### Exercise directions
In the entries that follow, the line with "and stable. |" opens the range and the line with "Device Onboarding is" closes it; repeat that range exactly, both lines included.

Rendered images with source text:
►

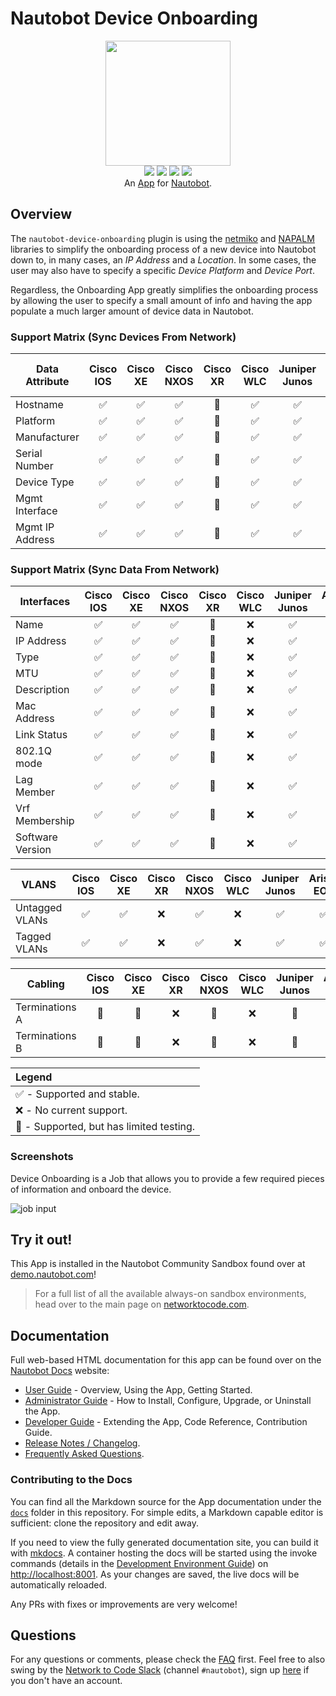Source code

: # Nautobot Device Onboarding

<p align="center">
  <img src="https://raw.githubusercontent.com/nautobot/nautobot-app-device-onboarding/develop/docs/images/icon-DeviceOnboarding.png" class="logo" height="200px">
  <br>
  <a href="https://github.com/nautobot/nautobot-app-device-onboarding/actions"><img src="https://github.com/nautobot/nautobot-app-device-onboarding/actions/workflows/ci.yml/badge.svg?branch=main"></a>
  <a href="https://docs.nautobot.com/projects/device-onboarding/en/latest/"><img src="https://readthedocs.org/projects/nautobot-plugin-device-onboarding/badge/"></a>
  <a href="https://pypi.org/project/nautobot-device-onboarding/"><img src="https://img.shields.io/pypi/v/nautobot-device-onboarding"></a>
  <a href="https://pypi.org/project/nautobot-device-onboarding/"><img src="https://img.shields.io/pypi/dm/nautobot-device-onboarding"></a>
  <br>
  An <a href="https://networktocode.com/nautobot-apps/">App</a> for <a href="https://nautobot.com/">Nautobot</a>.
</p>

## Overview

The `nautobot-device-onboarding` plugin is using the [netmiko](https://github.com/ktbyers/netmiko) and [NAPALM](https://napalm.readthedocs.io/en/latest/) libraries to simplify the onboarding process of a new device into Nautobot down to, in many cases, an *IP Address* and a *Location*. In some cases, the user may also have to specify a specific *Device Platform* and *Device Port*.

Regardless, the Onboarding App greatly simplifies the onboarding process by allowing the user to specify a small amount of info and having the app populate a much larger amount of device data in Nautobot.

### Support Matrix (Sync Devices From Network)


|     Data Attribute      | Cisco IOS          | Cisco XE           | Cisco NXOS         | Cisco XR | Cisco WLC          | Juniper Junos      | Arista EOS         | F5  | HP Comware | Palo Alto Panos | Aruba AOSCX |
| ----------------------  | :-: | :-: |  :-:  |  :-:  |  :-:  |  :-:  | :-: | :-: | :-: | :-: | :-: |
| Hostname                | ✅ | ✅ | ✅ | 🧪 | ✅ | ✅ | ✅ | 🧪 | 🧪 | 🧪 | 🧪 |
| Platform                | ✅ | ✅ | ✅ | 🧪 | ✅ | ✅ | ✅ | 🧪 | 🧪 | 🧪 | 🧪 |
| Manufacturer            | ✅ | ✅ | ✅ | 🧪 | ✅ | ✅ | ✅ | 🧪 | 🧪 | 🧪 | 🧪 |
| Serial Number           | ✅ | ✅ | ✅ | 🧪 | ✅ | ✅ | ✅ | 🧪 | 🧪 | 🧪 | 🧪 |
| Device Type             | ✅ | ✅ | ✅ | 🧪 | ✅ | ✅ | ✅ | 🧪 | 🧪 | 🧪 | 🧪 |
| Mgmt Interface          | ✅ | ✅ | ✅ | 🧪 | ✅ | ✅ | ✅ | 🧪 | 🧪 | 🧪 | 🧪 |
| Mgmt IP Address         | ✅ | ✅ | ✅ | 🧪 | ✅ | ✅ | ✅ | 🧪 | 🧪 | 🧪 | 🧪 |


### Support Matrix (Sync Data From Network)

|     Interfaces          | Cisco IOS          | Cisco XE           | Cisco NXOS         | Cisco XR | Cisco WLC          | Juniper Junos      | Arista EOS         | F5  | Aruba AOSCX |
| ----------------------- | :----------------: |  :--------------:  |  :--------------:  | :-: | :--------------:  |  :--------------:  |  :--------------:  | :-: | :--------------: |
| Name           | ✅ | ✅ | ✅ | 🧪 | ❌ | ✅ | ✅ | 🧪 | 🧪 |
| IP Address     | ✅ | ✅ | ✅ | 🧪 | ❌ | ✅ | ✅ | 🧪 | 🧪 |
| Type           | ✅ | ✅ | ✅ | 🧪 | ❌ | ✅ | ✅ | 🧪 | 🧪 |
| MTU            | ✅ | ✅ | ✅ | 🧪 | ❌ | ✅ | ✅ | 🧪 | 🧪 |
| Description    | ✅ | ✅ | ✅ | 🧪 | ❌ | ✅ | ✅ | 🧪 | 🧪 |
| Mac Address    | ✅ | ✅ | ✅ | 🧪 | ❌ | ✅ | ✅ | 🧪 | 🧪 |
| Link Status    | ✅ | ✅ | ✅ | 🧪 | ❌ | ✅ | ✅ | 🧪 | 🧪 |
| 802.1Q mode    | ✅ | ✅ | ✅ | 🧪 | ❌ | ✅ | ✅ | 🧪 | 🧪 |
| Lag Member     | ✅ | ✅ | ✅ | 🧪 | ❌ | ✅ | ✅ | 🧪 | 🧪 |
| Vrf Membership | ✅ | ✅ | ✅ | 🧪 | ❌ | ✅ | ✅ | 🧪 | 🧪 |
| Software Version | ✅ | ✅ | ✅  | 🧪 | ❌ | ✅ | ✅ | 🧪 | 🧪 |

|     VLANS          | Cisco IOS          | Cisco XE           | Cisco XR           | Cisco NXOS         | Cisco WLC          | Juniper Junos      | Arista EOS         | F5  | Aruba AOSCX |
| ----------------------- | :----------------: |  :--------------:  |  :--------------:  |  :--------------:  |  :--------------:  |  :--------------:  |  :--------------:  | :-: | :--------------: |
| Untagged VLANs       | ✅ | ✅ | ❌ | ✅ | ❌ | ✅ | ✅ | 🧪 | 🧪 |
| Tagged VLANs        | ✅ | ✅ | ❌ | ✅ | ❌ | ✅ | ✅ | 🧪 | 🧪 |

|     Cabling          | Cisco IOS          | Cisco XE           | Cisco XR           | Cisco NXOS         | Cisco WLC          | Juniper Junos      | Arista EOS         | F5  | Aruba AOSCX |
| ----------------------- | :----------------: |  :--------------:  |  :--------------:  |  :--------------:  |  :--------------:  |  :--------------:  |  :--------------:  | :-: | :--------------: |
|  Terminations A      | 🧪 | 🧪 | ❌ | 🧪 | ❌ | 🧪 | ❌ | 🧪 | 🧪 |
|  Terminations B      | 🧪 | 🧪 | ❌ | 🧪 | ❌ | 🧪 | ❌ | 🧪 | 🧪 |

| Legend |
| :---- |
| ✅ - Supported and stable. |
| ❌ - No current support. |
| 🧪 - Supported, but has limited testing. |

### Screenshots

Device Onboarding is a Job that allows you to provide a few required pieces of information and onboard the device.

![job input](https://raw.githubusercontent.com/nautobot/nautobot-app-device-onboarding/develop/docs/images/sync_devices_inputs.png)

## Try it out!

This App is installed in the Nautobot Community Sandbox found over at [demo.nautobot.com](https://demo.nautobot.com/)!

> For a full list of all the available always-on sandbox environments, head over to the main page on [networktocode.com](https://www.networktocode.com/nautobot/sandbox-environments/).

## Documentation

Full web-based HTML documentation for this app can be found over on the [Nautobot Docs](https://docs.nautobot.com/) website:

- [User Guide](https://docs.nautobot.com/projects/device-onboarding/en/latest/user/app_overview/) - Overview, Using the App, Getting Started.
- [Administrator Guide](https://docs.nautobot.com/projects/device-onboarding/en/latest/admin/install/) - How to Install, Configure, Upgrade, or Uninstall the App.
- [Developer Guide](https://docs.nautobot.com/projects/device-onboarding/en/latest/dev/contributing/) - Extending the App, Code Reference, Contribution Guide.
- [Release Notes / Changelog](https://docs.nautobot.com/projects/device-onboarding/en/latest/admin/release_notes/).
- [Frequently Asked Questions](https://docs.nautobot.com/projects/device-onboarding/en/latest/user/faq/).

### Contributing to the Docs

You can find all the Markdown source for the App documentation under the [`docs`](https://github.com/nautobot/nautobot-app-device-onboarding/tree/develop/docs) folder in this repository. For simple edits, a Markdown capable editor is sufficient: clone the repository and edit away.

If you need to view the fully generated documentation site, you can build it with [mkdocs](https://www.mkdocs.org/). A container hosting the docs will be started using the invoke commands (details in the [Development Environment Guide](https://docs.nautobot.com/projects/device-onboarding/en/latest/dev/dev_environment/#docker-development-environment)) on [http://localhost:8001](http://localhost:8001). As your changes are saved, the live docs will be automatically reloaded.

Any PRs with fixes or improvements are very welcome!

## Questions

For any questions or comments, please check the [FAQ](https://docs.nautobot.com/projects/device-onboarding/en/latest/user/faq/) first. Feel free to also swing by the [Network to Code Slack](https://networktocode.slack.com/) (channel `#nautobot`), sign up [here](http://slack.networktocode.com/) if you don't have an account.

◄

### Solution below
| ✅ - Supported and stable. |
| ❌ - No current support. |
| 🧪 - Supported, but has limited testing. |

### Screenshots

Device Onboarding is a Job that allows you to provide a few required pieces of information and onboard the device.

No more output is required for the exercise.